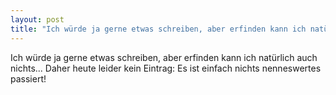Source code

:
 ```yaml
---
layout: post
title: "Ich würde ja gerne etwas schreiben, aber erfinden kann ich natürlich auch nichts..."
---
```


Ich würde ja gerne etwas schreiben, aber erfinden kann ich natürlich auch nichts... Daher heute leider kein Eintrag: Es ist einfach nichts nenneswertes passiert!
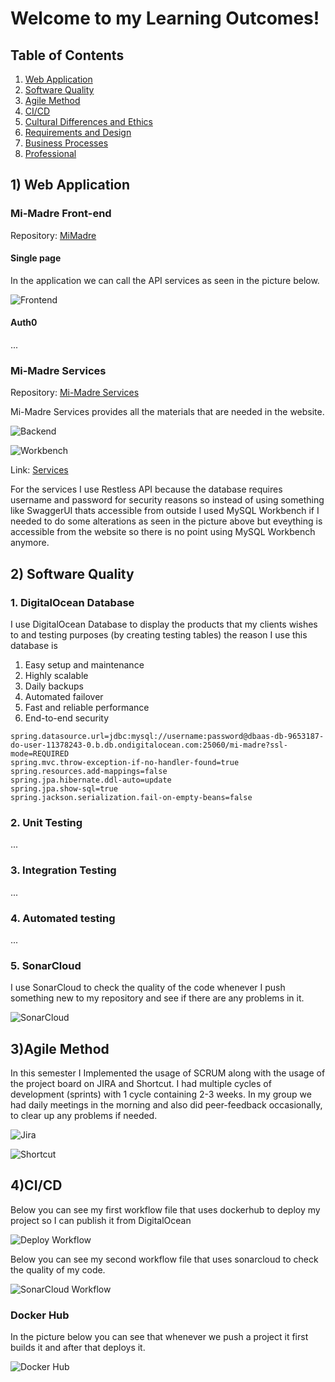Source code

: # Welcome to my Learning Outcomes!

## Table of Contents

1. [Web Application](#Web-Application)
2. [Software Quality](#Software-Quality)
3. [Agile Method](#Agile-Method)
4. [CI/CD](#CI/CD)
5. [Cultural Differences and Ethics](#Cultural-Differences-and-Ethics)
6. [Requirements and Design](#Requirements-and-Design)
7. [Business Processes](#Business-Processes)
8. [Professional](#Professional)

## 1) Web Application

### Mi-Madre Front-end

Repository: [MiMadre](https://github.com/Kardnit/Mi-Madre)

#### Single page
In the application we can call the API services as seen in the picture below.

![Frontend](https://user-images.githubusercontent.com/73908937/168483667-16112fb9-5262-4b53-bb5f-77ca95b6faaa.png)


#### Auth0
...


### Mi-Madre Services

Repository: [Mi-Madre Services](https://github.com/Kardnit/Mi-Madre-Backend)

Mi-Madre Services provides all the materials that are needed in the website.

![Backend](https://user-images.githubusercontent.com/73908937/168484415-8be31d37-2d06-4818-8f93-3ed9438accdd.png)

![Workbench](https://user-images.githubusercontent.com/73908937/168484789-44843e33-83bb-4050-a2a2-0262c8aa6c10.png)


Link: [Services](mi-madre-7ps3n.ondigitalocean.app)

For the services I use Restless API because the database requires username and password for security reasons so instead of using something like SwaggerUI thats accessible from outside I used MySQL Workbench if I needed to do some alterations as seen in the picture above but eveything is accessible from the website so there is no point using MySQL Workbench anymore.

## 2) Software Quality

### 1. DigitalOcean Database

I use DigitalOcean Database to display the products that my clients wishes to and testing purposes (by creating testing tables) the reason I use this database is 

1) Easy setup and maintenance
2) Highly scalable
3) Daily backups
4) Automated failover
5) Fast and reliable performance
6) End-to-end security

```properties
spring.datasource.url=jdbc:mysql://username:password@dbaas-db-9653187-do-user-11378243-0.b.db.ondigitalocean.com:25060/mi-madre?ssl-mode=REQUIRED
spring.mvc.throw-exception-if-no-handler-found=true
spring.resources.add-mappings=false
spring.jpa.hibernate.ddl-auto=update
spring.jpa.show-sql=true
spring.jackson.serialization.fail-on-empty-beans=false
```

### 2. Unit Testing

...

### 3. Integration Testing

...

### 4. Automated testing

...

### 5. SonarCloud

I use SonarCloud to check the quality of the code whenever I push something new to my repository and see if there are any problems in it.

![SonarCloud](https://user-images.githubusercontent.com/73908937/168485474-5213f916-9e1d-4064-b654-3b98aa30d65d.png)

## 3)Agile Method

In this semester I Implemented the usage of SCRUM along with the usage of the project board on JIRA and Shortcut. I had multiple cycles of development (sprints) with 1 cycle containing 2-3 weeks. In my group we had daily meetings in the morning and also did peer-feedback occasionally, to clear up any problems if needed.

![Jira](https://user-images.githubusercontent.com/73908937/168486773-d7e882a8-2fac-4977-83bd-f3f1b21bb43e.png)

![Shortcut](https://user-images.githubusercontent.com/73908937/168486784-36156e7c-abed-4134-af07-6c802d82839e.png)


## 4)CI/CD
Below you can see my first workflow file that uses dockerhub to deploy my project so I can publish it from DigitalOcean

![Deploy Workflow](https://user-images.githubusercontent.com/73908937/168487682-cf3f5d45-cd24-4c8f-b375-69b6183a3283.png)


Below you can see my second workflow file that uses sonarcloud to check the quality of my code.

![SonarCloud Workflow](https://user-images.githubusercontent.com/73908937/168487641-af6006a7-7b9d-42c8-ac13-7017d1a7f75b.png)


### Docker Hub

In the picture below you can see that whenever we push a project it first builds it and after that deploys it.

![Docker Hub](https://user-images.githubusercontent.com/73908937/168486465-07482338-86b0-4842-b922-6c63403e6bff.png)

.....

Retype exactly the lines of the data above that fall between the line with "3) Daily backups" and the line with "In this semester", inclusive, and add nothing.

**Solution below**
3) Daily backups
4) Automated failover
5) Fast and reliable performance
6) End-to-end security

```properties
spring.datasource.url=jdbc:mysql://username:password@dbaas-db-9653187-do-user-11378243-0.b.db.ondigitalocean.com:25060/mi-madre?ssl-mode=REQUIRED
spring.mvc.throw-exception-if-no-handler-found=true
spring.resources.add-mappings=false
spring.jpa.hibernate.ddl-auto=update
spring.jpa.show-sql=true
spring.jackson.serialization.fail-on-empty-beans=false
```

### 2. Unit Testing

...

### 3. Integration Testing

...

### 4. Automated testing

...

### 5. SonarCloud

I use SonarCloud to check the quality of the code whenever I push something new to my repository and see if there are any problems in it.

![SonarCloud](https://user-images.githubusercontent.com/73908937/168485474-5213f916-9e1d-4064-b654-3b98aa30d65d.png)

## 3)Agile Method

In this semester I Implemented the usage of SCRUM along with the usage of the project board on JIRA and Shortcut. I had multiple cycles of development (sprints) with 1 cycle containing 2-3 weeks. In my group we had daily meetings in the morning and also did peer-feedback occasionally, to clear up any problems if needed.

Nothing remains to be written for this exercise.